Washington, D.C., residents live a tale of two cities when it comes to cannabis enforcement. Yes, marijuana is legal in the nation’s capital—but only on the 71 percent of lands subject to District Law. The remaining 29 percent of D.C. falls under federal law, and the federal government has repeatedly blocked the District from setting up a regulated retail program while consistently making efforts to decriminalize cannabis difficult. As a result, arrests for marijuana use have gone up since 2015, despite legalization. But a shift in D.C. policing policy should dramatically reduce arrests. On Friday, D.C. police announced that in most cases, they’ll issue citations for cannabis consumption rather than make an arrest.

For Most in D.C., Public Cannabis Consumption Won’t Lead to an Arrest

Voters in Washington, D.C. fully legalized cannabis for adult use in 2014. But the reality on the ground more closely resembles a decriminalized city rather than one with legal cannabis. Despite having its own municipal government, D.C. politics are shackled to the whims of the federal government. And Capitol Republicans have many times undermined, slowed, or outright blocked efforts first, to decriminalize and legalize cannabis, and having failing that, to establish a retail market.

Today, cannabis is legal in D.C. Anyone over 21-years-old can possess up to two ounces of flower, grow up to three mature and three immature plants in a private residence, and transfer (“gift”) up to one ounce to other of-age individuals. Even bongs, bowls, blunts, vapes, and other paraphernalia are legal. The sale, purchase, and public consumption of marijuana remains prohibited, however.

Since 2015, when the law took effect, arrests for marijuana possession plummeted. But arrest for public cannabis consumption doubled between 2015 and 2016 to 282, and only dropped off slightly in 2017 to 266. Some attribute the rising arrest rate for public-use to confusion about what the law actually permits. Others say a proliferation of pop-up events with cannabis product vendors are to blame.

Then there’s the overwhelming racial disparity of public marijuana consumption arrests. Black people comprised 86 percent of those arrested by D.C. police for smoking weed in public. Racial disparities like these have prompted District Attorneys in Philadelphia, Brooklyn, Manhattan, and other cities to decline to prosecute misdemeanor cannabis violations like public consumption. And increasingly, NYPD chiefs are directing officers to cite misdemeanor cannabis offenses rather than arrest. These concerns, along with a string of high-profile incidents of excessive force by D.C. police that led to public outcry, are motivating the new D.C. policy.

Everything You Need to Know About the New D.C. Policy

In Washington, D.C., police have had the option of citing rather than arresting for several years. Friday’s policy change, however, is the first time it has become standard practice.

Now, instead of arresting someone alleged to have consumed cannabis in public, police will issue a citation. The citation is in many ways like a ticket for a moving violation. Suspects will have 15-days to appear at their local precinct. There, they can pay a $25 fine or fight the charge in court.
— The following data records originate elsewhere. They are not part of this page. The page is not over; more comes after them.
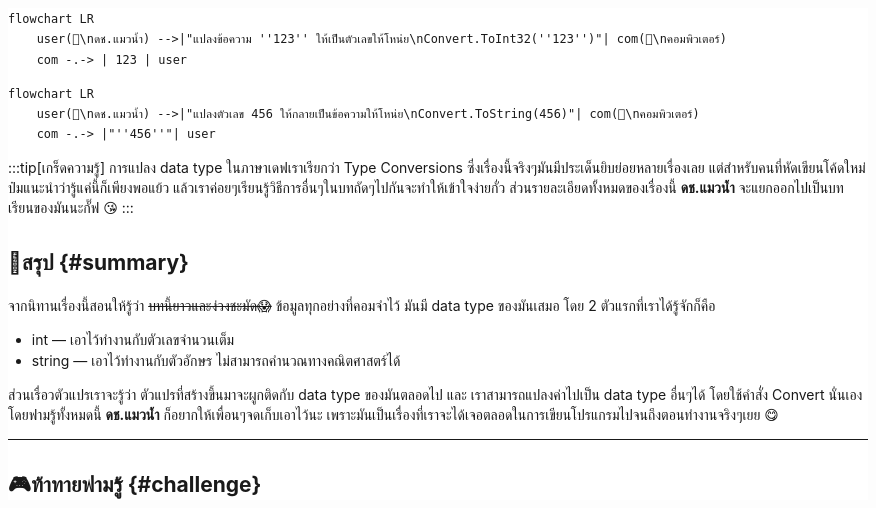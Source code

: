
 ```mermaid
flowchart LR
    user(🦭\nดช.แมวน้ำ) -->|"แปลงข้อความ ''123'' ให้เป็นตัวเลขให้โหน่ย\nConvert.ToInt32(''123'')"| com(🤖\nคอมพิวเตอร์)
    com -.-> | 123 | user
```

```mermaid
flowchart LR
    user(🦭\nดช.แมวน้ำ) -->|"แปลงตัวเลข 456 ให้กลายเป็นข้อความให้โหน่ย\nConvert.ToString(456)"| com(🤖\nคอมพิวเตอร์)
    com -.-> |"''456''"| user
```

:::tip[เกร็ดความรู้]
การแปลง data type ในภาษาเดฟเราเรียกว่า <Green>Type Conversions</Green> ซึ่งเรื่องนี้จริงๆมันมีประเด็นยิบย่อยหลายเรื่องเลย แต่สำหรับคนที่หัดเขียนโค้ดใหม่ ป๋มแนะนำว่ารู้แค่นี้ก็เพียงพอแย้ว แล้วเราค่อยๆเรียนรู้วิธีการอื่นๆในบทถัดๆไปกันจะทำให้เข้าใจง่ายกั่ว ส่วนรายละเอียดทั้งหมดของเรื่องนี้ **ดช.แมวน้ำ** จะแยกออกไปเป็นบทเรียนของมันนะกั๊ฟ 😘
:::

## 🥳สรุป {#summary}
จากนิทานเรื่องนี้สอนให้รู้ว่า ~~บทนี้ยาวและง่วงชะมัด😱~~ <Gray>ข้อมูลทุกอย่างที่คอมจำไว้ มันมี data type ของมันเสมอ</Gray> โดย 2 ตัวแรกที่เราได้รู้จักก็คือ
* <Green>int</Green> — เอาไว้ทำงานกับตัวเลขจำนวนเต็ม
* <Green>string</Green> — เอาไว้ทำงานกับตัวอักษร ไม่สามารถคำนวณทางคณิตศาสตร์ได้

ส่วนเรื่อวตัวแปรเราจะรู้ว่า <Gray>ตัวแปรที่สร้างขึ้นมาจะผูกติดกับ data type ของมันตลอดไป</Gray> และ เราสามารถแปลงค่าไปเป็น data type อื่นๆได้ โดยใช้คำสั่ง <Green>Convert</Green> นั่นเอง โดยฟามรู้ทั้งหมดนี้ **ดช.แมวน้ำ** ก็อยากให้เพื่อนๆจดเก็บเอาไว้นะ เพราะมันเป็นเรื่องที่เราจะได้เจอตลอดในการเขียนโปรแกรมไปจนถึงตอนทำงานจริงๆเยย 😋

---

## 🎮ท้าทายฟามรู้ {#challenge}
<Quiz title={frontMatter.quiz1} choices={frontMatter.choices1} remarks={frontMatter.remarks1} correctAnswer={frontMatter.correctAnswers1} />
<Quiz title={frontMatter.quiz2} choices={frontMatter.choices2} remarks={frontMatter.remarks2} correctAnswer={frontMatter.correctAnswers2} />
<Quiz title={frontMatter.quiz3} choices={frontMatter.choices3} remarks={frontMatter.remarks3} correctAnswer={frontMatter.correctAnswers3} />

<Comment />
There are important exceptions to the new policy, however. In the first place, it’s not in effect on any of the District lands the federal government controls. This includes all national parks and military property, about 29 percent of the total land area in D.C. The policy also has nothing to do with federal law enforcement agencies like Park Police or Secret Service. These agencies will still follow federal law on cannabis.

Police still have the discretion to arrest someone they suspect of public cannabis consumption. Minors, anyone with an open warrant or pending charge, anyone who refuses to identify themselves, or anyone doing anything else illegal will still face arrest, said the D.C. police in a statement. D.C. Mayor Muriel Bowser hopes the policy shift can begin to repair broken relationships between the city’s black residents and the police.